Is Kim Jong-un near death, and if so, what does that mean?

A couple days after CNN reported that 30-something North Korean leader Kim Jŏng-ŭn was gravely ill, Reuters is now reporting that Chinese medical experts have been rushed to North Korea, presumably to avert medical disaster for the Dear Respected Great Successor:
China has dispatched a team to North Korea including medical experts to advise on North Korean leader Kim Jong Un, according to three people familiar with the situation.

The trip by the Chinese doctors and officials comes amid conflicting reports about the health of the North Korean leader. Reuters was unable to immediately determine what the trip by the Chinese team signaled in terms of Kim’s health.

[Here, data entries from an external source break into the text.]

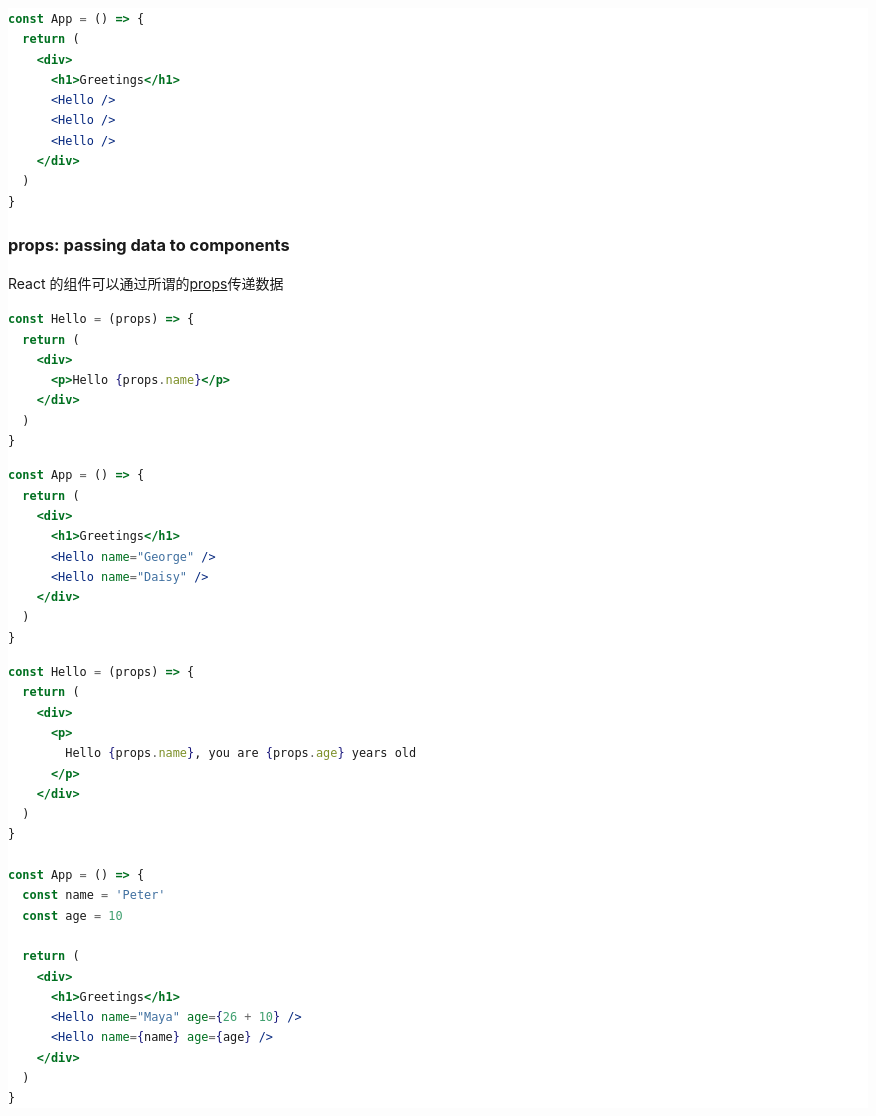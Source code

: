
 ```jsx
const App = () => {
  return (
    <div>
      <h1>Greetings</h1>
      <Hello />
      <Hello />
      <Hello />
    </div>
  )
}
```

### props: passing data to components

React 的组件可以通过所谓的[props](https://reactjs.org/docs/components-and-props.html)传递数据

```jsx
const Hello = (props) => {
  return (
    <div>
      <p>Hello {props.name}</p>
    </div>
  )
}
```

```jsx
const App = () => {
  return (
    <div>
      <h1>Greetings</h1>
      <Hello name="George" />
      <Hello name="Daisy" />
    </div>
  )
}
```

```jsx
const Hello = (props) => {
  return (
    <div>
      <p>
        Hello {props.name}, you are {props.age} years old
      </p>
    </div>
  )
}

const App = () => {
  const name = 'Peter'
  const age = 10

  return (
    <div>
      <h1>Greetings</h1>
      <Hello name="Maya" age={26 + 10} />
      <Hello name={name} age={age} />
    </div>
  )
}
```
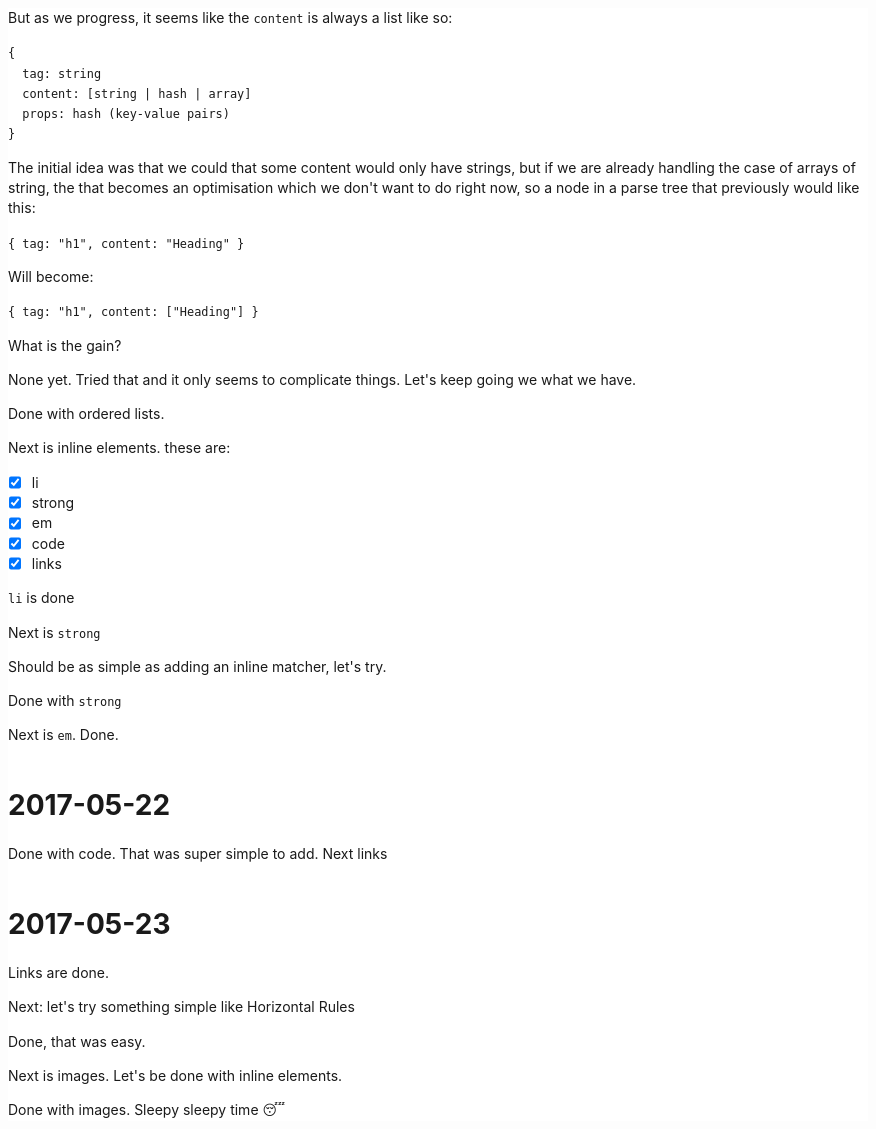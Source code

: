 But as we progress, it seems like the `content` is always a list like so:

    {
      tag: string
      content: [string | hash | array]
      props: hash (key-value pairs)
    }

The initial idea was that we could that some content would only have strings, but if we are already handling the case of arrays of string, the that becomes an optimisation which we don't want to do right now, so a node in a parse tree that previously would like this:

    { tag: "h1", content: "Heading" }

Will become:

    { tag: "h1", content: ["Heading"] }

What is the gain?

None yet. Tried that and it only seems to complicate things. Let's keep going we what we have.

Done with ordered lists.

Next is inline elements. these are:

- [x] li
- [x] strong
- [x] em
- [x] code
- [x] links

`li` is done

Next is `strong`

Should be as simple as adding an inline matcher, let's try.

Done with `strong`

Next is `em`. Done.

# 2017-05-22

Done with code. That was super simple to add.
Next links

# 2017-05-23

Links are done.

Next: let's try something simple like Horizontal Rules

Done, that was easy.

Next is images. Let's be done with inline elements.

Done with images. Sleepy sleepy time 😴
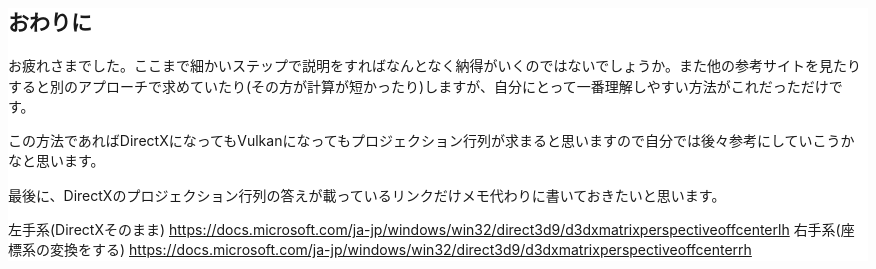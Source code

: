 ## おわりに

お疲れさまでした。ここまで細かいステップで説明をすればなんとなく納得がいくのではないでしょうか。また他の参考サイトを見たりすると別のアプローチで求めていたり(その方が計算が短かったり)しますが、自分にとって一番理解しやすい方法がこれだっただけです。

この方法であればDirectXになってもVulkanになってもプロジェクション行列が求まると思いますので自分では後々参考にしていこうかなと思います。

最後に、DirectXのプロジェクション行列の答えが載っているリンクだけメモ代わりに書いておきたいと思います。

左手系(DirectXそのまま)
https://docs.microsoft.com/ja-jp/windows/win32/direct3d9/d3dxmatrixperspectiveoffcenterlh
右手系(座標系の変換をする)
https://docs.microsoft.com/ja-jp/windows/win32/direct3d9/d3dxmatrixperspectiveoffcenterrh

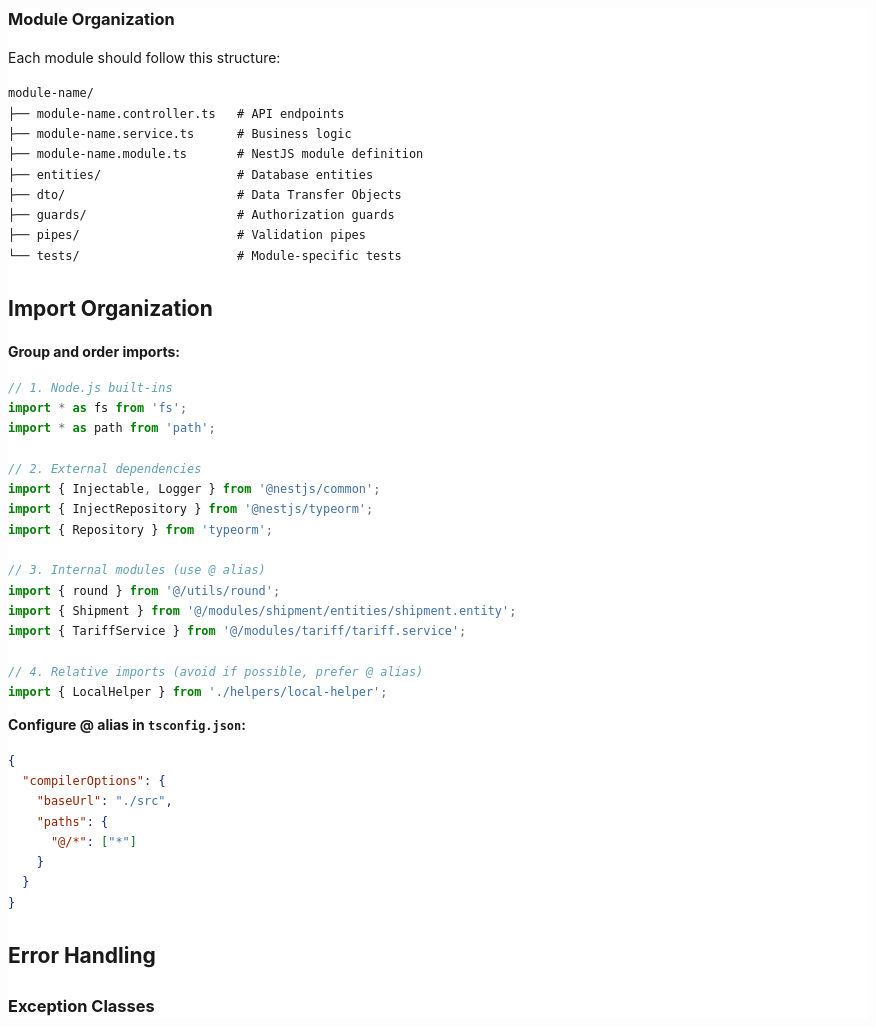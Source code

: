 ### Module Organization

Each module should follow this structure:
```
module-name/
├── module-name.controller.ts   # API endpoints
├── module-name.service.ts      # Business logic
├── module-name.module.ts       # NestJS module definition
├── entities/                   # Database entities
├── dto/                        # Data Transfer Objects
├── guards/                     # Authorization guards
├── pipes/                      # Validation pipes
└── tests/                      # Module-specific tests
```

## Import Organization

**Group and order imports:**
```typescript
// 1. Node.js built-ins
import * as fs from 'fs';
import * as path from 'path';

// 2. External dependencies
import { Injectable, Logger } from '@nestjs/common';
import { InjectRepository } from '@nestjs/typeorm';
import { Repository } from 'typeorm';

// 3. Internal modules (use @ alias)
import { round } from '@/utils/round';
import { Shipment } from '@/modules/shipment/entities/shipment.entity';
import { TariffService } from '@/modules/tariff/tariff.service';

// 4. Relative imports (avoid if possible, prefer @ alias)
import { LocalHelper } from './helpers/local-helper';
```

**Configure @ alias in `tsconfig.json`:**
```json
{
  "compilerOptions": {
    "baseUrl": "./src",
    "paths": {
      "@/*": ["*"]
    }
  }
}
```

## Error Handling

### Exception Classes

A delegation led by a senior member of the Chinese Communist Party’s International Liaison Department left Beijing for North Korea on Thursday, two of the people said. The department is the main Chinese body dealing with neighbouring North Korea.

The sources declined to be identified given the sensitivity of the matter.
Most Americans (and others, I suppose) think of Kim Jong-un and remember the “love letters” between him and US President Donald Trump, or the young Kim supposedly feeding his uncle to the dogs or something like that. His weight is fodder for late-night talk shows.

But while the US media likes to paint the DPRK leadership as cartoonish, the situation in Pyongyang is gravely serious for all of North Korea’s neighbors, especially US allies in South Korea and Japan.

Instability can bring opportunity as well as disaster. North Korea is not Eastern Europe, where the elimination of an authoritarian ruler may be expected to bring democratic reform. If Kim Jong-un were to die, it is not clear what will happen in this communist dynasty (yes, an inherited dynasty).

His sister Kim Yŏjŏng (김여정) may be the most likely candidate to take over, but her rise to to the highest echelons of the regime and her grip on power are by no means assured. Korean society is not exactly known for accepting women in power, so it’s not a given she can rule.

But if she stays, will she be a hardliner or North Korea’s Deng Xiaoping? I’d like to think so, but so far my similar optimism in the similarly Western-educated KJU has been misplaced.

If she’s ousted or blocked, will hardliners take over? Is the politburo secretly hoping for reform or detente with the US? Will they try for continued rapprochement with South Korea?

And who’s not to say things couldn’t crater into full civil war? This is a potential mess. No matter how you feel about him, KJU’s death at this point in time is not a cause for celebration.